И надо сказать, что мысль о такой пышной встрече новобрачных всем пришлась по сердцу. Надоела зимняя спячка и безделье, в которых пребывали последнее время и музыканты, и певцы, и танцовщицы. Ведь Федор Федорович, по примеру Шереметева, не дозволял людей, приставленных к театру, занимать на иных работах. И вот все радовались, что снова приложат силы к любимому делу, снова начнутся репетиции. Басов с Антоном Тарасовичем так ретиво взялись за работу, что усердием своим остальных заразили и за собой увлекли.
Сперва было пожалел Антон Тарасович, что нет в их труппе Катерины Незнамовой, ее красивого низкого голоса. Но тут неожиданно Василиса себя показала.
После поездки в Кусково что-то в ней круто изменилось. Перестала она без конца прихорашиваться, перестала до надоедливости хвалиться своей красотой. Вдруг за ум взялась и с таким прилежанием стала заниматься пением, что Антон Тарасович не мог нахвалиться ею.

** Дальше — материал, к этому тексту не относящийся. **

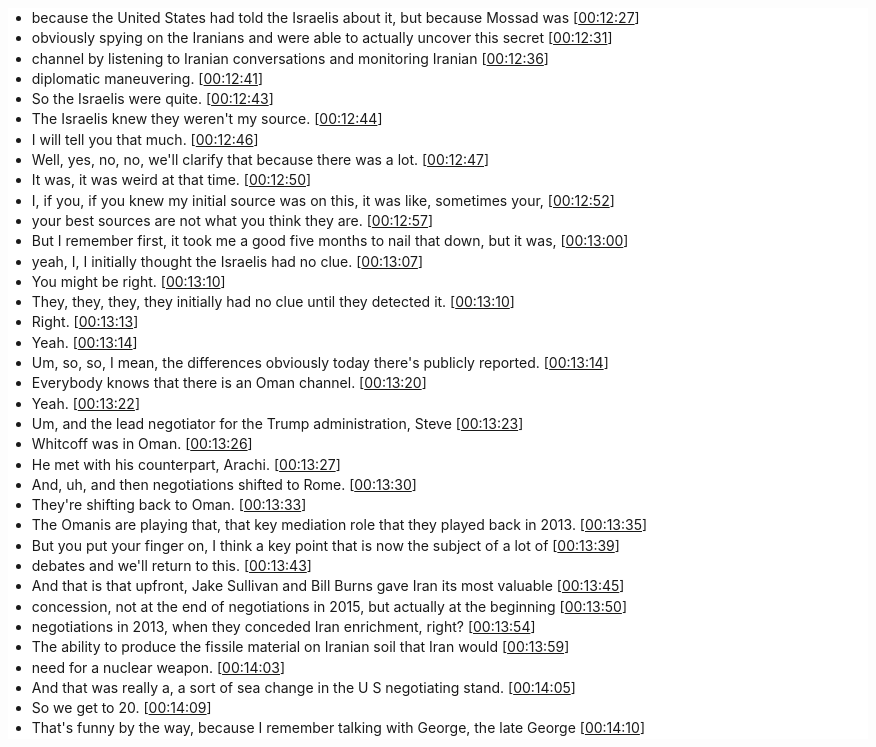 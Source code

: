 *  because the United States had told the Israelis about it, but because Mossad was [[00:12:27](https://www.youtube.com/watch?v=GitFGnecTwg&t=747.12s)]
*  obviously spying on the Iranians and were able to actually uncover this secret [[00:12:31](https://www.youtube.com/watch?v=GitFGnecTwg&t=751.4000000000001s)]
*  channel by listening to Iranian conversations and monitoring Iranian [[00:12:36](https://www.youtube.com/watch?v=GitFGnecTwg&t=756.6800000000001s)]
*  diplomatic maneuvering. [[00:12:41](https://www.youtube.com/watch?v=GitFGnecTwg&t=761.5600000000001s)]
*  So the Israelis were quite. [[00:12:43](https://www.youtube.com/watch?v=GitFGnecTwg&t=763.2s)]
*  The Israelis knew they weren't my source. [[00:12:44](https://www.youtube.com/watch?v=GitFGnecTwg&t=764.8000000000001s)]
*  I will tell you that much. [[00:12:46](https://www.youtube.com/watch?v=GitFGnecTwg&t=766.72s)]
*  Well, yes, no, no, we'll clarify that because there was a lot. [[00:12:47](https://www.youtube.com/watch?v=GitFGnecTwg&t=767.76s)]
*  It was, it was weird at that time. [[00:12:50](https://www.youtube.com/watch?v=GitFGnecTwg&t=770.6s)]
*  I, if you, if you knew my initial source was on this, it was like, sometimes your, [[00:12:52](https://www.youtube.com/watch?v=GitFGnecTwg&t=772.96s)]
*  your best sources are not what you think they are. [[00:12:57](https://www.youtube.com/watch?v=GitFGnecTwg&t=777.8000000000001s)]
*  But I remember first, it took me a good five months to nail that down, but it was, [[00:13:00](https://www.youtube.com/watch?v=GitFGnecTwg&t=780.1600000000001s)]
*  yeah, I, I initially thought the Israelis had no clue. [[00:13:07](https://www.youtube.com/watch?v=GitFGnecTwg&t=787.12s)]
*  You might be right. [[00:13:10](https://www.youtube.com/watch?v=GitFGnecTwg&t=790.28s)]
*  They, they, they, they initially had no clue until they detected it. [[00:13:10](https://www.youtube.com/watch?v=GitFGnecTwg&t=790.92s)]
*  Right. [[00:13:13](https://www.youtube.com/watch?v=GitFGnecTwg&t=793.68s)]
*  Yeah. [[00:13:14](https://www.youtube.com/watch?v=GitFGnecTwg&t=794.28s)]
*  Um, so, so, I mean, the differences obviously today there's publicly reported. [[00:13:14](https://www.youtube.com/watch?v=GitFGnecTwg&t=794.8399999999999s)]
*  Everybody knows that there is an Oman channel. [[00:13:20](https://www.youtube.com/watch?v=GitFGnecTwg&t=800.4399999999999s)]
*  Yeah. [[00:13:22](https://www.youtube.com/watch?v=GitFGnecTwg&t=802.64s)]
*  Um, and the lead negotiator for the Trump administration, Steve [[00:13:23](https://www.youtube.com/watch?v=GitFGnecTwg&t=803.12s)]
*  Whitcoff was in Oman. [[00:13:26](https://www.youtube.com/watch?v=GitFGnecTwg&t=806.1999999999999s)]
*  He met with his counterpart, Arachi. [[00:13:27](https://www.youtube.com/watch?v=GitFGnecTwg&t=807.4s)]
*  And, uh, and then negotiations shifted to Rome. [[00:13:30](https://www.youtube.com/watch?v=GitFGnecTwg&t=810.4s)]
*  They're shifting back to Oman. [[00:13:33](https://www.youtube.com/watch?v=GitFGnecTwg&t=813.56s)]
*  The Omanis are playing that, that key mediation role that they played back in 2013. [[00:13:35](https://www.youtube.com/watch?v=GitFGnecTwg&t=815.12s)]
*  But you put your finger on, I think a key point that is now the subject of a lot of [[00:13:39](https://www.youtube.com/watch?v=GitFGnecTwg&t=819.92s)]
*  debates and we'll return to this. [[00:13:43](https://www.youtube.com/watch?v=GitFGnecTwg&t=823.36s)]
*  And that is that upfront, Jake Sullivan and Bill Burns gave Iran its most valuable [[00:13:45](https://www.youtube.com/watch?v=GitFGnecTwg&t=825.12s)]
*  concession, not at the end of negotiations in 2015, but actually at the beginning [[00:13:50](https://www.youtube.com/watch?v=GitFGnecTwg&t=830.4399999999999s)]
*  negotiations in 2013, when they conceded Iran enrichment, right? [[00:13:54](https://www.youtube.com/watch?v=GitFGnecTwg&t=834.3199999999999s)]
*  The ability to produce the fissile material on Iranian soil that Iran would [[00:13:59](https://www.youtube.com/watch?v=GitFGnecTwg&t=839.4399999999999s)]
*  need for a nuclear weapon. [[00:14:03](https://www.youtube.com/watch?v=GitFGnecTwg&t=843.64s)]
*  And that was really a, a sort of sea change in the U S negotiating stand. [[00:14:05](https://www.youtube.com/watch?v=GitFGnecTwg&t=845.28s)]
*  So we get to 20. [[00:14:09](https://www.youtube.com/watch?v=GitFGnecTwg&t=849.8s)]
*  That's funny by the way, because I remember talking with George, the late George [[00:14:10](https://www.youtube.com/watch?v=GitFGnecTwg&t=850.84s)] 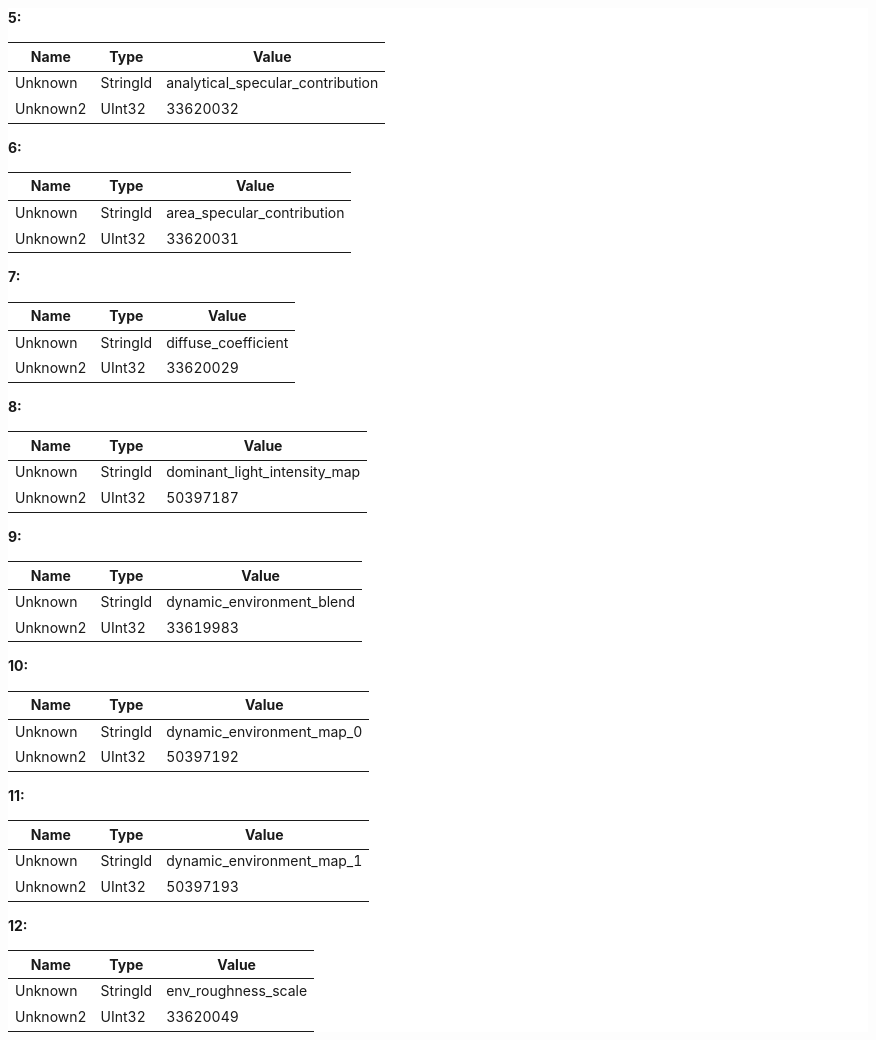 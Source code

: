 
**5:**

Name	| Type	| Value
---	|---	|---	|
Unknown	|StringId	|analytical_specular_contribution
Unknown2	|UInt32	|33620032


**6:**

Name	| Type	| Value
---	|---	|---	|
Unknown	|StringId	|area_specular_contribution
Unknown2	|UInt32	|33620031


**7:**

Name	| Type	| Value
---	|---	|---	|
Unknown	|StringId	|diffuse_coefficient
Unknown2	|UInt32	|33620029


**8:**

Name	| Type	| Value
---	|---	|---	|
Unknown	|StringId	|dominant_light_intensity_map
Unknown2	|UInt32	|50397187


**9:**

Name	| Type	| Value
---	|---	|---	|
Unknown	|StringId	|dynamic_environment_blend
Unknown2	|UInt32	|33619983


**10:**

Name	| Type	| Value
---	|---	|---	|
Unknown	|StringId	|dynamic_environment_map_0
Unknown2	|UInt32	|50397192


**11:**

Name	| Type	| Value
---	|---	|---	|
Unknown	|StringId	|dynamic_environment_map_1
Unknown2	|UInt32	|50397193


**12:**

Name	| Type	| Value
---	|---	|---	|
Unknown	|StringId	|env_roughness_scale
Unknown2	|UInt32	|33620049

— Будет, будет из тебя толк, Василиса, — неустанно твердил Антон Тарасович теперь. — Это я говорю! Мне можешь поверить, миа амика…
Вот до чего хвалить стал: теперь не только Дуню, но и Василису величал по-итальянски «моя милая»!
Дуня же, как и прежде, занималась, не щадя сил. Скажи ей, чтобы с первыми петухами встала да на урок шла — побежит, довольная и счастливая. Прикажи ей петь всю ночь до утра, будет петь и усталости не почувствует…
К предстоящему празднеству Антон Тарасович разучивал с ней прелестную арию из оперы Гретри «Ричард Львиное Сердце». Эту арию Дуня пела даже на французском языке. С трудом, однако затвердила все слова. Аккомпанировал ей Петруша на виолончели.
Но хоть пела она по-французски, в мыслях произносила русские слова и всякий раз заливалась трепетным румянцем, когда в конце каждого куплета повторяла:
Коль скажет мне «люблю»,
Дрожу я от того.
И сердце затрепещет вдруг,
Не знаю отчего.
Пела, а сама глаз не смела поднять, взглянуть на Петрушу.
Зимой репетишная комната пустовала — стояла нетопленная, неприбранная. Музыкальные инструменты — арфу, клавесин, ноты, пюпитры Антон Тарасович велел перенести к себе во флигель. Там и обучал музыкантов и певцов.
В репетишной же космами повисла по углам паутина. Пыль легла на пол, на картины, на зеркала, висевшие в простенках. Потускнели от грязи хрустальные подвески на люстре, застыли на них капли воска от обгоревших свечей.
А Басов вдруг решил все занятия теперь вести в репетишной. Даже у барина позволения не спросил, своим умом стал действовать. Послал девчонок туда прибраться. Ну, девчонки и постарались. Как говорится — не за страх, а на совесть!
Пол так навощили да натерли, что стал паркет блестеть, словно первый ледок на пруду, еще не запорошенный снегом. Работали вчетвером. Весело, дружно. Работая, песни пели.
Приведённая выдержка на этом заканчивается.